Document images with source code

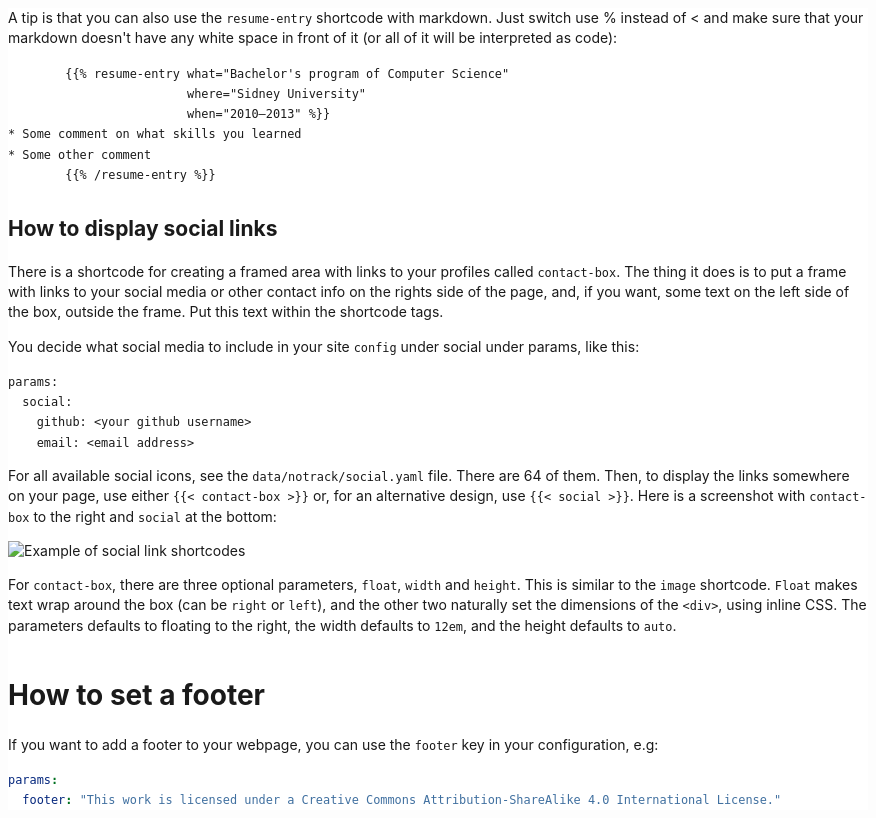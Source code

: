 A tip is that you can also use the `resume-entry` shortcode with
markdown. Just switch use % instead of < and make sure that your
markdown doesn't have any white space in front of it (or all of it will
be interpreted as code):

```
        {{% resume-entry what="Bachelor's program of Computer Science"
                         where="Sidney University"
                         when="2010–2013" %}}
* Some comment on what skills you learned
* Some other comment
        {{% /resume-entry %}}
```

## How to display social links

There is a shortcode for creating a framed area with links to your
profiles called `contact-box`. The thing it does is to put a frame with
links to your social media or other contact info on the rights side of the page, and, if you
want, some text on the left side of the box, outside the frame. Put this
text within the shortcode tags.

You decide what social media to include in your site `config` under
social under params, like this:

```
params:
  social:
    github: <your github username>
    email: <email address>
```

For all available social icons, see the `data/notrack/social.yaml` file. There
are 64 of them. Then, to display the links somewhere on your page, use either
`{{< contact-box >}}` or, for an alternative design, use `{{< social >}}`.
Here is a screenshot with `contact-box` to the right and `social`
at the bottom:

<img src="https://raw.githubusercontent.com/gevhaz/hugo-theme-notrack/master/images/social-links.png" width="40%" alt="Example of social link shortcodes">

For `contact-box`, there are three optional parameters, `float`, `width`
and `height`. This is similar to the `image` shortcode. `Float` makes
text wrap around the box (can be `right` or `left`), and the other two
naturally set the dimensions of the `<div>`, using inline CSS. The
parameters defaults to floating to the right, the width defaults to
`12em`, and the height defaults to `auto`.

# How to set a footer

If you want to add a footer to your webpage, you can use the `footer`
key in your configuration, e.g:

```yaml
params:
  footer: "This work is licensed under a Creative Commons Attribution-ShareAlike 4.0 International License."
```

> **Assigned task**:
From the first line to the last, give the data again exactly, but without pictures.

> **The completed task**:
Source code

: A tip is that you can also use the `resume-entry` shortcode with
markdown. Just switch use % instead of < and make sure that your
markdown doesn't have any white space in front of it (or all of it will
be interpreted as code):

```
        {{% resume-entry what="Bachelor's program of Computer Science"
                         where="Sidney University"
                         when="2010–2013" %}}
* Some comment on what skills you learned
* Some other comment
        {{% /resume-entry %}}
```

## How to display social links

There is a shortcode for creating a framed area with links to your
profiles called `contact-box`. The thing it does is to put a frame with
links to your social media or other contact info on the rights side of the page, and, if you
want, some text on the left side of the box, outside the frame. Put this
text within the shortcode tags.

You decide what social media to include in your site `config` under
social under params, like this:

```
params:
  social:
    github: <your github username>
    email: <email address>
```

For all available social icons, see the `data/notrack/social.yaml` file. There
are 64 of them. Then, to display the links somewhere on your page, use either
`{{< contact-box >}}` or, for an alternative design, use `{{< social >}}`.
Here is a screenshot with `contact-box` to the right and `social`
at the bottom:

<img src="https://raw.githubusercontent.com/gevhaz/hugo-theme-notrack/master/images/social-links.png" width="40%" alt="Example of social link shortcodes">

For `contact-box`, there are three optional parameters, `float`, `width`
and `height`. This is similar to the `image` shortcode. `Float` makes
text wrap around the box (can be `right` or `left`), and the other two
naturally set the dimensions of the `<div>`, using inline CSS. The
parameters defaults to floating to the right, the width defaults to
`12em`, and the height defaults to `auto`.

# How to set a footer

If you want to add a footer to your webpage, you can use the `footer`
key in your configuration, e.g:

```yaml
params:
  footer: "This work is licensed under a Creative Commons Attribution-ShareAlike 4.0 International License."
```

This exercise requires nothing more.